- Born: Thessaloniki, Greece
- Education: Caltech
- Known for: New methods for automatic acoustic correction
- Scientific career
- Fields: Audio signal processing, acoustics, archaeoacoustics
- Workplaces: University of Southern California

= Chris Kyriakakis =

Chris Kyriakakis (born 1963) is a professor of electrical engineering, author, and inventor of audio technologies. He is the co-inventor of the Audyssey MultEQ digital room correction system. In 2004 he co-founded Audyssey Laboratories.

==Biography==

Kyriakakis attended high school at Anatolia College in Thessaloniki, Greece.
He received a Bachelor of Science in Engineering and Applied Science from Caltech in 1985 and a PhD in Electrical Engineering from the University of Southern California in 1993.

Kyriakakis was appointed to the EE Systems faculty at USC in 1996 where he became the founding director of the USC Immersive Audio Laboratory.
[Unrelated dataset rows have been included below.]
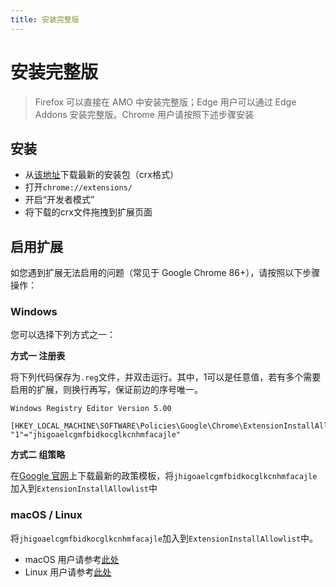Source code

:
 ```yaml
---
title: 安装完整版
---
```


# 安装完整版

> Firefox 可以直接在 AMO 中安装完整版；Edge 用户可以通过 Edge Addons 安装完整版。Chrome 用户请按照下述步骤安装

## 安装

* 从[该地址](https://github.com/FirefoxBar/HeaderEditor/issues/286)下载最新的安装包（crx格式）
* 打开`chrome://extensions/`
* 开启“开发者模式”
* 将下载的crx文件拖拽到扩展页面

## 启用扩展

如您遇到扩展无法启用的问题（常见于 Google Chrome 86+），请按照以下步骤操作：

### Windows

您可以选择下列方式之一：

**方式一 注册表**

将下列代码保存为`.reg`文件，并双击运行。其中，1可以是任意值，若有多个需要启用的扩展，则换行再写，保证前边的序号唯一。

```
Windows Registry Editor Version 5.00

[HKEY_LOCAL_MACHINE\SOFTWARE\Policies\Google\Chrome\ExtensionInstallAllowlist]
"1"="jhigoaelcgmfbidkocglkcnhmfacajle"
```

**方式二 组策略**

在[Google 官网](https://support.google.com/chrome/a/answer/7532015?hl=zh-Hans)上下载最新的政策模板，将`jhigoaelcgmfbidkocglkcnhmfacajle`加入到`ExtensionInstallAllowlist`中

### macOS / Linux

将`jhigoaelcgmfbidkocglkcnhmfacajle`加入到`ExtensionInstallAllowlist`中。

* macOS 用户请参考[此处](https://support.google.com/chrome/a/answer/7517624?hl=zh-Hans)
* Linux 用户请参考[此处](https://support.google.com/chrome/a/answer/7517525?hl=zh-Hans)
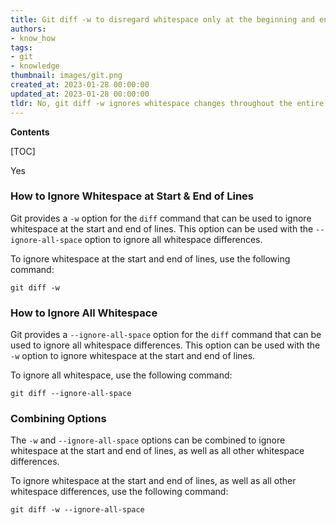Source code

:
 ```yaml
---
title: Git diff -w to disregard whitespace only at the beginning and end of lines
authors:
- know_how
tags:
- git
- knowledge
thumbnail: images/git.png
created_at: 2023-01-28 00:00:00
updated_at: 2023-01-28 00:00:00
tldr: No, git diff -w ignores whitespace changes throughout the entire line.
---
```


**Contents**

[TOC]

Yes

### How to Ignore Whitespace at Start & End of Lines

Git provides a `-w` option for the `diff` command that can be used to ignore whitespace at the start and end of lines. This option can be used with the `--ignore-all-space` option to ignore all whitespace differences.

To ignore whitespace at the start and end of lines, use the following command:

```
git diff -w
```

### How to Ignore All Whitespace

Git provides a `--ignore-all-space` option for the `diff` command that can be used to ignore all whitespace differences. This option can be used with the `-w` option to ignore whitespace at the start and end of lines.

To ignore all whitespace, use the following command:

```
git diff --ignore-all-space
```

### Combining Options

The `-w` and `--ignore-all-space` options can be combined to ignore whitespace at the start and end of lines, as well as all other whitespace differences.

To ignore whitespace at the start and end of lines, as well as all other whitespace differences, use the following command:

```
git diff -w --ignore-all-space
```
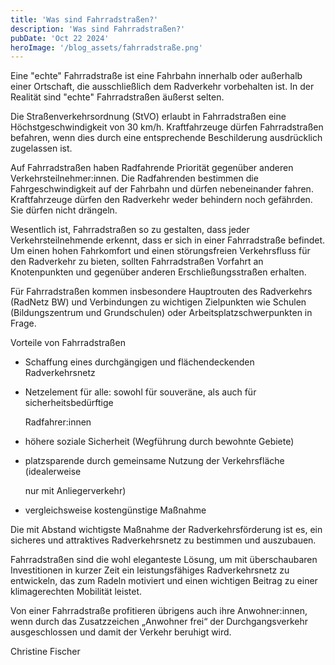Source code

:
 ```yaml
---
title: 'Was sind Fahrradstraßen?' 
description: 'Was sind Fahrradstraßen?'
pubDate: 'Oct 22 2024'
heroImage: '/blog_assets/fahrradstraße.png'
---
```


Eine  "echte" Fahrradstraße ist eine Fahrbahn innerhalb oder außerhalb einer Ortschaft, die ausschließlich dem Radverkehr vorbehalten ist. In der Realität sind "echte" Fahrradstraßen äußerst selten.

Die Straßenverkehrsordnung (StVO) erlaubt in Fahrradstraßen eine Höchstgeschwindigkeit von 30 km/h. Kraftfahrzeuge dürfen Fahrradstraßen befahren, wenn dies durch eine entsprechende Beschilderung ausdrücklich zugelassen ist. 

Auf Fahrradstraßen haben Radfahrende Priorität gegenüber anderen Verkehrsteilnehmer:innen. Die Radfahrenden bestimmen die Fahrgeschwindigkeit auf der Fahrbahn und dürfen nebeneinander fahren. Kraftfahrzeuge dürfen den Radverkehr weder behindern noch gefährden. Sie dürfen nicht drängeln. 

Wesentlich ist, Fahrradstraßen so zu gestalten, dass jeder Verkehrsteilnehmende erkennt, dass er sich in einer Fahrradstraße befindet. Um einen hohen Fahrkomfort und einen störungsfreien Verkehrsfluss für den Radverkehr zu bieten, sollten Fahrradstraßen Vorfahrt an Knotenpunkten und gegenüber anderen Erschließungsstraßen erhalten.

Für Fahrradstraßen kommen insbesondere Hauptrouten des Radverkehrs (RadNetz BW) und Verbindungen zu wichtigen Zielpunkten wie Schulen (Bildungszentrum und Grundschulen) oder Arbeitsplatzschwerpunkten in Frage. 

Vorteile von Fahrradstraßen

- Schaffung eines durchgängigen und flächendeckenden Radverkehrsnetz

- Netzelement für alle: sowohl für souveräne, als auch für sicherheitsbedürftige 

   Radfahrer:innen

- höhere soziale Sicherheit (Wegführung durch bewohnte Gebiete)

- platzsparende durch gemeinsame Nutzung der Verkehrsfläche (idealerweise 

   nur mit Anliegerverkehr)

- vergleichsweise kostengünstige Maßnahme



Die mit Abstand wichtigste Maßnahme der Radverkehrsförderung ist es, ein sicheres und attraktives Radverkehrsnetz zu bestimmen und auszubauen. 

Fahrradstraßen sind die wohl eleganteste Lösung, um mit überschaubaren Investitionen in kurzer Zeit ein leistungsfähiges Radverkehrsnetz zu entwickeln, das zum Radeln motiviert und einen wichtigen Beitrag zu einer klimagerechten Mobilität leistet.

Von einer Fahrradstraße profitieren übrigens auch ihre Anwohner:innen, wenn durch das Zusatzzeichen „Anwohner frei“ der Durchgangsverkehr ausgeschlossen und damit der Verkehr beruhigt wird.

Christine Fischer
He teaches audio signal processing, acoustics, and psychoacoustics at the University of Southern California. He was part of the original team of researchers that founded the Integrated Media Systems Center, a National Science Foundation engineering research center that was awarded to USC in 1996. He later served as the Director of the Computer Interfaces group. He became deputy director of IMSC in 2003.

Kyriakakis has authored and co-authored nearly 100 peer-reviewed technical papers. In 2006 he co-authored the book Immersive Audio Signal Processing.

His first notable contribution in the field of audio was the introduction of the concept of Virtual Microphones.

Kyriakakis' research has received funding from the National Science Foundation, DARPA, the United States Army, as well as several industry sponsors.

==Recent work==
Together with Prof. Sharon Gerstel (UCLA), Kyriakakis is part of an interdisciplinary group that is studying the role of acoustics in Byzantine churches. In 2017 he organized a virtual 8th century performance in Byzantium 2.0: Acoustic Time Travel

==Recognition==
In 2011 his research was featured in The New York Times.

In 2012 his research was featured in NPR All Things Considered.

In 2016 his research on Archaeoacoustics was featured in The Atlantic, Open Culture, Faith and Form,; CBC Radio Spark Escape Velocity, and Trojan Family Magazine.